An uninsulated home loses around:
- 25% of its heat through the roof
- 33% through the walls
- 15% through the floors
- 15% through draughts
- 20% through the windows.
However, you may be like me and not know which type of insulation is best for your home or the cost of loft installation or inner wall insulation. We are currently in the process of buying a house and know that the insulating needs to be one of our first jobs to do so I have been doing a little research.
Blanket insulation is available in rolls of foil-backed felt, rock, glass or mineral fibre. This is used a lot for loft insulation but is also great for insulating accessible spaces such as exposed wall cavities.
Loose fill insulation
This is made from a variety of granular or lightweight materials such as cork granules, mineral wool or cellulose fibre. Greener types of loose-fill insulation include recycled newspaper.
Sheet insulation is designed for insulating the sloping sides of the roof and comes in the form of firm boards. Some sheet insulation boards are available with a fire-resistant, moisture-resistant or decorative covering. Greener sheet loft insulation options include cork, straw and wood board.
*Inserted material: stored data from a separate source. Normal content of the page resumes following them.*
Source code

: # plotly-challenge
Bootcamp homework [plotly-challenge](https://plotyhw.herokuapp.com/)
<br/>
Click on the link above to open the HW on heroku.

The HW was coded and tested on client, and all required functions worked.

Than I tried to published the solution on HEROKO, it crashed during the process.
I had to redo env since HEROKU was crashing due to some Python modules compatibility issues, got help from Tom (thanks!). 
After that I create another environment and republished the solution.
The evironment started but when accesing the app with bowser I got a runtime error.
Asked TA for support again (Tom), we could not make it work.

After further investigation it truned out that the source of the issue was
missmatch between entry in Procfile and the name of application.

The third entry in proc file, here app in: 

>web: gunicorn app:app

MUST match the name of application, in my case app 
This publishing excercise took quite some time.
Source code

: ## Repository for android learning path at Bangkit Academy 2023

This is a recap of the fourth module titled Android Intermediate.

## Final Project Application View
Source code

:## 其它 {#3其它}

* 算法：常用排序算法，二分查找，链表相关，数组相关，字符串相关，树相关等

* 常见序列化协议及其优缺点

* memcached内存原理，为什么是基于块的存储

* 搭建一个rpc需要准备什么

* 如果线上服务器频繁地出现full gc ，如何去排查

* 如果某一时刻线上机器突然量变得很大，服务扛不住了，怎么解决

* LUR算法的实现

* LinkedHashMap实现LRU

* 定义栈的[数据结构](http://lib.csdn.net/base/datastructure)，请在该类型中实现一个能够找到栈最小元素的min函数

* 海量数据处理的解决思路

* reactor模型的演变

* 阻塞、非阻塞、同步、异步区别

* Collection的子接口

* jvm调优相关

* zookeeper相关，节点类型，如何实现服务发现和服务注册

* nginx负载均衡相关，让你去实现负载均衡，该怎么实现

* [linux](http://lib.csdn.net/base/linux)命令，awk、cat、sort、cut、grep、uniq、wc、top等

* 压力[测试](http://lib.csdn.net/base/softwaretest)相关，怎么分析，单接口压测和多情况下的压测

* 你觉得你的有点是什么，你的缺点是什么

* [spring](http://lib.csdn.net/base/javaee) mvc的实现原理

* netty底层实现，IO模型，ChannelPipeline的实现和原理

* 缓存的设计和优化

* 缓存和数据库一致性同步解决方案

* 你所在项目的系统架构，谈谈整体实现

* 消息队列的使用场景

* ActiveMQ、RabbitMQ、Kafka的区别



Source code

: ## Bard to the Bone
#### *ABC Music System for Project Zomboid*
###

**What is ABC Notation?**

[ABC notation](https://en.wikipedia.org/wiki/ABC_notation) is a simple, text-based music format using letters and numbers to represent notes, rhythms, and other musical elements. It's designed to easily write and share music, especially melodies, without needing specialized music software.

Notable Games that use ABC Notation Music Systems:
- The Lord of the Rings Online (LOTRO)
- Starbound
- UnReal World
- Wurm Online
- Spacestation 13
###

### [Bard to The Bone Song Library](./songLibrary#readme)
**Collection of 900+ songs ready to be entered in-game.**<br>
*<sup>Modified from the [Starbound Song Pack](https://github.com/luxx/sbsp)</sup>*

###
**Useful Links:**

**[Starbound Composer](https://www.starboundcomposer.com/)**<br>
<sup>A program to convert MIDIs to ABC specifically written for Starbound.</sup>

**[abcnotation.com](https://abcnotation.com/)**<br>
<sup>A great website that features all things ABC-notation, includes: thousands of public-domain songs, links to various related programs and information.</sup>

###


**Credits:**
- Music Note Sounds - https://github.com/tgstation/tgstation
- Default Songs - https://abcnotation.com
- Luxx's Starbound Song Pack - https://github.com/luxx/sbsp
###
Sprayed in foam insulation
Sprayed in foam insulation needs to be done by a professional. Sprayed in foam is installed using a foaming agent and will expand and become solid as the mixture cures. Slow curing foams are available which will flow around any obstructions inside the wall cavity before hardening.
Blown in insulation
This involves mineral fibres being blown into a void in the space that needs insulating. It is quick to install and can be effective for spaces with limited access, such as gaps between roof joists or cavity walls. The most common materials that are used include cellulose, fibre glass and mineral rock wool. Greener insulation options include recycled paper or wool.
Blue Jean insulation
This is one of the newer ways to insulate and comes from people looking for more eco friendly ways to insulate. It is literally using old jeans as insulation. Denim is made from cotton which is a natural material which provides very good thermal efficiency once it’s been deconstructed and remanufactured. The jeans are shredded by industrial equipment and finally deconstructed until they are returned to their base material cotton fibres.